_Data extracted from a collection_
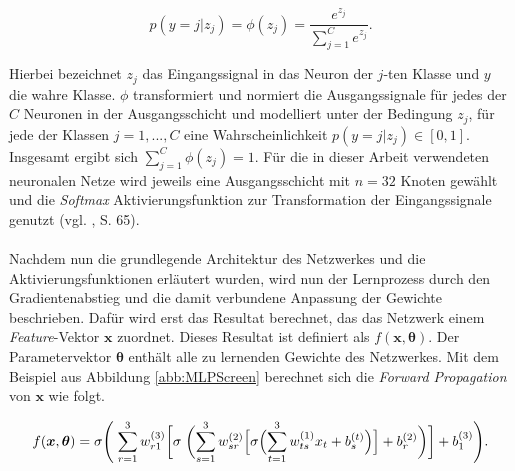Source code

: \documentclass[a4paper,11pt]{article}
\begin{document}
\[p(y = j |z_j) = \phi(z_j) = \frac{e^{z_j}}{\sum_{j=1}^C e^{z_j}} .\]

Hierbei bezeichnet $z_j$ das Eingangssignal in das Neuron der $j$-ten Klasse und $y$ die wahre Klasse. $\phi$ transformiert und normiert die Ausgangssignale für jedes der $C$ Neuronen in der Ausgangsschicht und modelliert unter der Bedingung $z_j$, für jede der Klassen $j = 1,..., C$ eine Wahrscheinlichkeit $p(y=j|z_j) \in \left[0, 1\right]$. Insgesamt ergibt sich $\sum_{j = 1}^C \phi(z_j) = 1$. Für die in dieser Arbeit verwendeten neuronalen Netze wird jeweils eine Ausgangsschicht mit $n = 32$ Knoten gewählt und die \textit{Softmax} Aktivierungsfunktion zur Transformation der Eingangssignale genutzt (vgl. \cite{deepEssentials}, S. 65).\\
\\
Nachdem nun die grundlegende Architektur des Netzwerkes und die Aktivierungsfunktionen erläutert wurden, wird nun der Lernprozess durch den Gradientenabstieg und die damit verbundene Anpassung der Gewichte beschrieben. Dafür wird erst das Resultat berechnet, das das Netzwerk einem \textit{Feature}-Vektor $\bm{x}$ zuordnet. Dieses Resultat ist definiert als $f(\bm{x}, \bm{\theta})$. Der Parametervektor $\bm{\theta}$ enthält alle zu lernenden Gewichte des Netzwerkes. Mit dem Beispiel aus Abbildung \ref{abb:MLPScreen} berechnet sich die \textit{Forward Propagation} von $\bm{x}$ wie folgt. 

\begin{equation}\label{eq:ForwardProp}
 f(\bm{x}, \bm{\theta}) = \sigma \Biggl( \hspace{0.1cm}  \sum_{r=1}^{3}  w_{r1}^{(3)} \biggl[ \sigma \hspace{0.1cm} \biggl(\sum_{s=1}^{3} w_{sr}^{(2)} \Bigl[ \sigma \Bigl( \sum_{t=1}^{3} w_{ts}^{(1)} x_{t} + b_s^{(t)} \Bigr) \Bigr]  + b_r^{(2)} \biggr)  \biggr] + b_1^{(3)} \Biggr).    
\end{equation}{}
\end{document}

_What you should do_
Check each line of the data above for the word "equation", then state how many lines have it. Give the number alone.

_Written solution_
2